"Well, you've got to!"

"I shall not!"

Simons seemed bent upon it. Perhaps he had taken a drop too much himself; indeed, none of the three were entirely above such a suspicion; but it immediately appeared that this small point was to create more trouble than everything that had gone before. Small as it was, neither man would budge an inch. Engelhardt said again that he would not drink. Simons swore that he should either drink or die. The piano-tuner cheerfully replied that he expected to die in any case, but he wasn't going to touch whiskey for anybody; so he gave Simons leave to do what he liked and get it over—the sooner the better. The shearer promptly seized him by his uninjured wrist, twisted it violently behind his back, and held out his hand to Bo's'n for the pannikin.
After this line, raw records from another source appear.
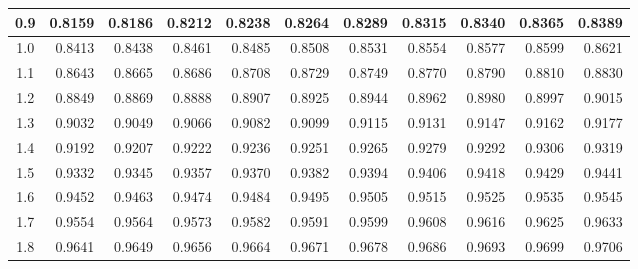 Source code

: \begin{table}[H]
\begin{center}
{\begin{tabular}{c | rrrrr | rrrrr |}
  0.9 & \normalsize{0.8159} & \normalsize{0.8186} & \normalsize{0.8212} & \normalsize{0.8238} & \normalsize{0.8264} & \normalsize{0.8289} & \normalsize{0.8315} & \normalsize{0.8340} & \normalsize{0.8365} & \normalsize{0.8389} \\
  \hline
  \hline
  1.0 & \normalsize{0.8413} & \normalsize{0.8438} & \normalsize{0.8461} & \normalsize{0.8485} & \normalsize{0.8508} & \normalsize{0.8531} & \normalsize{0.8554} & \normalsize{0.8577} & \normalsize{0.8599} & \normalsize{0.8621} \\
  1.1 & \normalsize{0.8643} & \normalsize{0.8665} & \normalsize{0.8686} & \normalsize{0.8708} & \normalsize{0.8729} & \normalsize{0.8749} & \normalsize{0.8770} & \normalsize{0.8790} & \normalsize{0.8810} & \normalsize{0.8830} \\
  1.2 & \normalsize{0.8849} & \normalsize{0.8869} & \normalsize{0.8888} & \normalsize{0.8907} & \normalsize{0.8925} & \normalsize{0.8944} & \normalsize{0.8962} & \normalsize{0.8980} & \normalsize{0.8997} & \normalsize{0.9015} \\
  1.3 & \normalsize{0.9032} & \normalsize{0.9049} & \normalsize{0.9066} & \normalsize{0.9082} & \normalsize{0.9099} & \normalsize{0.9115} & \normalsize{0.9131} & \normalsize{0.9147} & \normalsize{0.9162} & \normalsize{0.9177} \\
  1.4 & \normalsize{0.9192} & \normalsize{0.9207} & \normalsize{0.9222} & \normalsize{0.9236} & \normalsize{0.9251} & \normalsize{0.9265} & \normalsize{0.9279} & \normalsize{0.9292} & \normalsize{0.9306} & \normalsize{0.9319} \\
  \hline
  1.5 & \normalsize{0.9332} & \normalsize{0.9345} & \normalsize{0.9357} & \normalsize{0.9370} & \normalsize{0.9382} & \normalsize{0.9394} & \normalsize{0.9406} & \normalsize{0.9418} & \normalsize{0.9429} & \normalsize{0.9441} \\
  1.6 & \normalsize{0.9452} & \normalsize{0.9463} & \normalsize{0.9474} & \normalsize{0.9484} & \normalsize{0.9495} & \normalsize{0.9505} & \normalsize{0.9515} & \normalsize{0.9525} & \normalsize{0.9535} & \normalsize{0.9545} \\
  1.7 & \normalsize{0.9554} & \normalsize{0.9564} & \normalsize{0.9573} & \normalsize{0.9582} & \normalsize{0.9591} & \normalsize{0.9599} & \normalsize{0.9608} & \normalsize{0.9616} & \normalsize{0.9625} & \normalsize{0.9633} \\
  1.8 & \normalsize{0.9641} & \normalsize{0.9649} & \normalsize{0.9656} & \normalsize{0.9664} & \normalsize{0.9671} & \normalsize{0.9678} & \normalsize{0.9686} & \normalsize{0.9693} & \normalsize{0.9699} & \normalsize{0.9706} \\

\end{tabular}}
\end{center}
\end{table}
Engelhardt was now helpless, his left arm a prisoner and in torture, his right lying useless in a sling. Bo's'n, however, came to his rescue once more, by refusing to see good grog wasted when there was little enough left.

"What's the use?" said he. "If the silly devil won't drink, we'll make him sing us a song. He says he tunes pianners. Let him tune up now!"

"That's better," assented Bill. "The joker shall give us a song before we let his gas out; and I'll drink his grog. Give it here, Bo's'n."

The worst of a gang of three is the strong working majority always obtainable against one or other of them. Simons gave in with a curse, and sent Engelhardt sprawling with a heavy kick. As he picked himself up, they called upon him to sing. He savagely refused.

"All right," said Bill, "we'll string him up an' be done with him. I'm fairly sick o' the swine—I am so!"

"By cripes, so am I."

"Then up he goes."

"The other beggar's got the rope," said Bo's'n.